Grenzerhaltung = Systemerhaltung

„Systeme sind nicht nur gelegentlich und nicht nur adaptiv, sie sind strukturell an ihrer Umwelt orientiert und könnten ohne Umwelt nicht bestehen. Sie konstituieren und sie erhalten sich durch Erzeugung und Erhaltung einer Differenz zur Umwelt, und sie benutzen ihre Grenzen zur Regulierung dieser Differenz. Ohne Differenz zur Umwelt gäbe es nicht einmal Selbstreferenz, denn Differenz ist Funktionsprämisse selbstreferentieller Operationen.
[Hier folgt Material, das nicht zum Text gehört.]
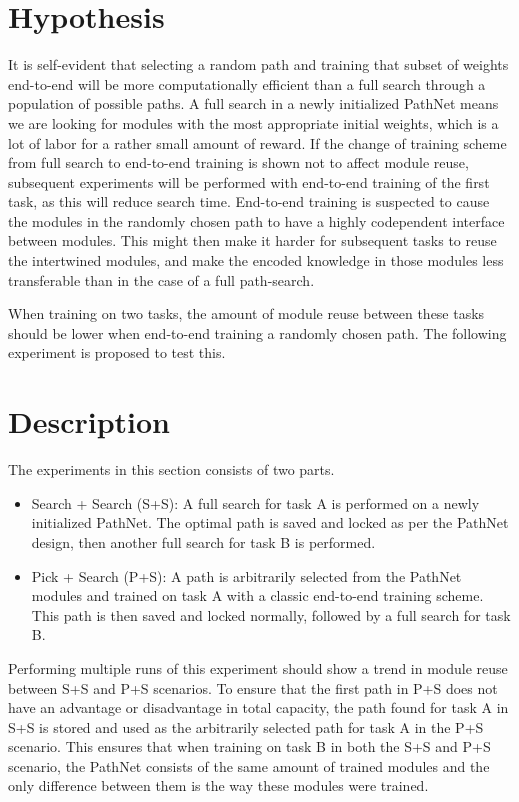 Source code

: \section{Hypothesis}
It is self-evident that selecting a random path and training that subset of weights end-to-end will be more computationally efficient than a full search through a population of possible paths. A full search in a newly initialized PathNet means we are looking for modules with the most appropriate initial weights, which is a lot of labor for a rather small amount of reward. If the change of training scheme from full search to end-to-end training is shown not to affect module reuse, subsequent experiments will be performed with end-to-end training of the first task, as this will reduce search time. End-to-end training is suspected to cause the modules in the randomly chosen path to have a highly codependent interface between modules. This might then make it harder for subsequent tasks to reuse the intertwined modules, and make the encoded knowledge in those modules less transferable than in the case of a full path-search. 

When training on two tasks, the amount of module reuse between these tasks should be lower when end-to-end training a randomly chosen path. The following experiment is proposed to test this.

\section{Description}
The experiments in this section consists of two parts. 
\begin{itemize}
    \item Search + Search (S+S): A full search for task A is performed on a newly initialized PathNet. The optimal path is saved and locked as per the PathNet design, then another full search for task B is performed.
    \item Pick + Search (P+S): A path is arbitrarily selected from the PathNet modules and trained on task A with a classic end-to-end training scheme. This path is then saved and locked normally, followed by a full search for task B.
\end{itemize}
Performing multiple runs of this experiment should show a trend in module reuse between S+S and P+S scenarios. To ensure that the first path in P+S does not have an advantage or disadvantage in total capacity,  the path found for task A in S+S is stored and used as the arbitrarily selected path for task A in the P+S scenario. This ensures that when training on task B in both the S+S and P+S scenario, the PathNet consists of the same amount of trained modules and the only difference between them is the way these modules were trained.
In diesem Sinne ist Grenzerhaltung (boundary maintenance) Systemerhaltung.

Grenzen markieren dabei keinen Abbruch von Zusammenhängen. Man kann auch nicht generell behaupten, daß die internen Interdependenzen höher sind als System/Umwelt-Interdependenzen. Aber der Grenzbegriff besagt, daß grenzüberschreitende Prozesse (zum Beispiel des Energie- oder Informationsaustausches) beim Überschreiten der Grenze unter andere Bedingungen der Fortsetzung (zum Beispiel andere Bedingungen der Verwertbarkeit oder andere Bedingungen des Konsenses) gestellt werden. Dies bedeutet zugleich, daß die Kontingenzen des Prozeßverlaufs, die Offenheiten für andere Möglichkeiten, variieren, je nachdem, ob er für das System im System oder in seiner Umwelt abläuft. Nur soweit dies der Fall ist, bestehen Grenzen, bestehen Systeme.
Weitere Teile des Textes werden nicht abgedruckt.